Hoard of the Dragon Queen is a fun adventure that suffers a bit too much from travel issues in my mind. Some of the early chapters are a little heavy handed in what you can and can't do and are light on actual objectives, but those can be corrected with ease. The scope of the scenario runs the length of the Sword Coast in the Forgotten Realms setting, and a large portion of that scenario is contained in a caravan ride from point A to Baldur's Gate, and then from Baldur's Gate to Waterdeep. This is a long trek, which introduces some NPCs that can become important, but I feel that this part is what drags the scenario down.
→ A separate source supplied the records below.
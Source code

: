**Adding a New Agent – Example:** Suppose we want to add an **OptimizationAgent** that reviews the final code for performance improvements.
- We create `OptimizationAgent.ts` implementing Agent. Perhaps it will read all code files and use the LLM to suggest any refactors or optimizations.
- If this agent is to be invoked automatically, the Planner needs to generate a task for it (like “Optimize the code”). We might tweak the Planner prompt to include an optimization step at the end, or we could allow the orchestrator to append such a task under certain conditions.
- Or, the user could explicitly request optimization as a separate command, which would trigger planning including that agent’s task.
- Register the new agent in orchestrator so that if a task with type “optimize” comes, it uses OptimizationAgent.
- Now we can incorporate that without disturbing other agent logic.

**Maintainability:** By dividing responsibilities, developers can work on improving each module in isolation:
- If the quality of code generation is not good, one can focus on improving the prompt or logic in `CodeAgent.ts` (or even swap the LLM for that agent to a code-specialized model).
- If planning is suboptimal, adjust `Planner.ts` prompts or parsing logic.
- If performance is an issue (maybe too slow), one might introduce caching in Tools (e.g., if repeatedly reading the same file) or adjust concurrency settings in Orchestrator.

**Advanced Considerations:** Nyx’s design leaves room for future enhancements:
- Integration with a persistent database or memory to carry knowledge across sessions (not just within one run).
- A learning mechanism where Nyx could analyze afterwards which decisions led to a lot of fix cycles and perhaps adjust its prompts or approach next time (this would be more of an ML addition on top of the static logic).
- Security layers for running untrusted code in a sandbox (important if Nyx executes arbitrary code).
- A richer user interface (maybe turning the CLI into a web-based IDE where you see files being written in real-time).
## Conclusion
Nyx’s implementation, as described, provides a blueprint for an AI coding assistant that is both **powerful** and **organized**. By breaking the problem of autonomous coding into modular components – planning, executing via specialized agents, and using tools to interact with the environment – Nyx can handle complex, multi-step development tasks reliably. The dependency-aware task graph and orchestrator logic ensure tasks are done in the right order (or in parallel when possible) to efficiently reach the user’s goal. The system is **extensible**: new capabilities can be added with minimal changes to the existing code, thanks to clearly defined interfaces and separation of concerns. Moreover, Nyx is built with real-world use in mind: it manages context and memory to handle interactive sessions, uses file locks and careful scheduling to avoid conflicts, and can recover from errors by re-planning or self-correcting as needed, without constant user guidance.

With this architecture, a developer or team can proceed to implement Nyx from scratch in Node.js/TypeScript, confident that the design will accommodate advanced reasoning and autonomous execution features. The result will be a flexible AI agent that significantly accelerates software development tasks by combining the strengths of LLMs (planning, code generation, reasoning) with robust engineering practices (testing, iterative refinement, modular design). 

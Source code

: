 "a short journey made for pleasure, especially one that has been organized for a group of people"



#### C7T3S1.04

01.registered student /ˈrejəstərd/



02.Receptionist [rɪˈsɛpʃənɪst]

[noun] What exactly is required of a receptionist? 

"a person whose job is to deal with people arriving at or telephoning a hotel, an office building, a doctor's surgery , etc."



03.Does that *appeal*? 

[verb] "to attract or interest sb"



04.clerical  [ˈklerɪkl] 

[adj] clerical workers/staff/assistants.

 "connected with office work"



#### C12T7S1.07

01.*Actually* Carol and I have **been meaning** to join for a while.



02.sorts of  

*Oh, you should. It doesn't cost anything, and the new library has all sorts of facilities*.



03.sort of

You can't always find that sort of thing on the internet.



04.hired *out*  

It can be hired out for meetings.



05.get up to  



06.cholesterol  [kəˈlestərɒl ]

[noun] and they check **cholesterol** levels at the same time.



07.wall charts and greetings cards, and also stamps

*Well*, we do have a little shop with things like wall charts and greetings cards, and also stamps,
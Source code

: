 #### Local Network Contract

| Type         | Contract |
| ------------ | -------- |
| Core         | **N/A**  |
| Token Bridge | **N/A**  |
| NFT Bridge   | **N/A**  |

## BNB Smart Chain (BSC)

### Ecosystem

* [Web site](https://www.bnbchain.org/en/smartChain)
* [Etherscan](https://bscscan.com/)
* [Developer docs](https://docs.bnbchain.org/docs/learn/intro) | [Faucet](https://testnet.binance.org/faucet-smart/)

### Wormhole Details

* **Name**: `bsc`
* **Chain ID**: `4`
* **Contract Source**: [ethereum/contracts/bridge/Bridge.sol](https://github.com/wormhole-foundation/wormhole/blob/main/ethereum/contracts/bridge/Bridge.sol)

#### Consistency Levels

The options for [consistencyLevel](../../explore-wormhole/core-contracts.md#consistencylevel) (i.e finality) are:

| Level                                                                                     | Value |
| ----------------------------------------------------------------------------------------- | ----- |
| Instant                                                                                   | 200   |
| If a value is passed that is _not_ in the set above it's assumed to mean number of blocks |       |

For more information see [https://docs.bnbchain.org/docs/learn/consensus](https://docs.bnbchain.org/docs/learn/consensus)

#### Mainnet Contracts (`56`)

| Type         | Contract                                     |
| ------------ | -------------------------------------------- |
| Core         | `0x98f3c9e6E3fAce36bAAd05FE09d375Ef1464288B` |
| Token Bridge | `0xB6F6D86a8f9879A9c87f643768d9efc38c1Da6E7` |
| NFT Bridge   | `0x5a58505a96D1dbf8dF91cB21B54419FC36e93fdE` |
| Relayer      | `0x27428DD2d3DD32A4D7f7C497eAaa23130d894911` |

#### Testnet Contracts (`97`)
After the caravan trek, the adventurers begin to hop from place to place via portals - wait a minute! Portals? Where in the Nine Hells did all of these portals appear? Portals are a cheap way to circumvent actual travel and I feel should be used sparingly, otherwise you lose the sense of scale for the setting. Long trek and portal hopping aside, the adventure presents a lot of really cool set piece moments, some interesting villains, and the promise of a greater showdown in the second book.
 

Alphastream

Adventurer
4 out of 5 rating for Hoard of the Dragon Queen

This adventure tries to do a lot... and it manages most of what it sets out to do. It is full of great scenes, cool action sequences, great potential for player ingenuity and RP, and is fun to play and DM. However, it lacks the information to the DM to help enough tables have a smooth run without a lot of expertise and a lot of time thinking through the scenes before running them. I suspect that advice was hard to add because the team was already dealing with many changes due to the rules still being in flux as it was written. With that in mind, this is really a very good adventure. It also is far better than the quality of most of the published 4E adventure series that were released at 4E's start. Overall, it is an adventure worth owning and worth running.
 

aramis erak

Legend
4 out of 5 rating for Hoard of the Dragon Queen

This adventure can be run as a straight-up railroad of fights, or with considerable roleplaying. It showcases the difference between tiers in much the same way that the old B versus X module lines did. It has several "you cannot win" encounters, where the goal is to simply avoid being the target, and showcases some alternate approaches to actions that aren't actually in the Rules-As-Written.It has a few issues. Namely, mapping issues, some rules changes from the playtest, and some changes that didn't get made fully in the text.The dungeon maps are in 3 scales, and the overland maps in 4 scales as well. Some of the "dungeons" are 5' grids, some 10', some 20', and the grids look to be about 1/4" and 1/5" on the maps. One overland map is combined with a dungeon, at 20' squares, and is about 1/5" per square. One is about 1"=50', one is and one is about 1"=100', another 1"=120mi, and most of these are both ungridded and not clearly labeled for scale. None of the maps are easily photocopied, either, making the making of battlemat maps from them a process of redrawing. The rules changes affect one scene severely - there's a scene where an NPC kicks an unconscious PC as part of the planned action. Unfortunately, this now does two failed death saves, since the effects of unconscious are higher than in the playtest rules. Several other situations are affected as well; one monster used to be a lot less dangerous than its 5E release version; it can, and given the chance, will, make mince of the probably 3rd level PC's who face it. On average, it will drop 4 per round...The traps are not all clearly defined, but there aren't too many of them, and they are thematically appropriate.Several of the encounters are beyond the ability of the characters to "win" them - there's nothing wrong with this approach, but it's fairly old school. Sometimes, the only way to win is to walk away.... other times, it's to fight like you can, and hope the enemy is a coward. There are encounters of both kinds here.It also makes use of the factions. It's a solid, well written, slightly rushed, and very pretty module. I'd rather have PDF, and have maps that can be easily blown up and printed out on a B&W printer.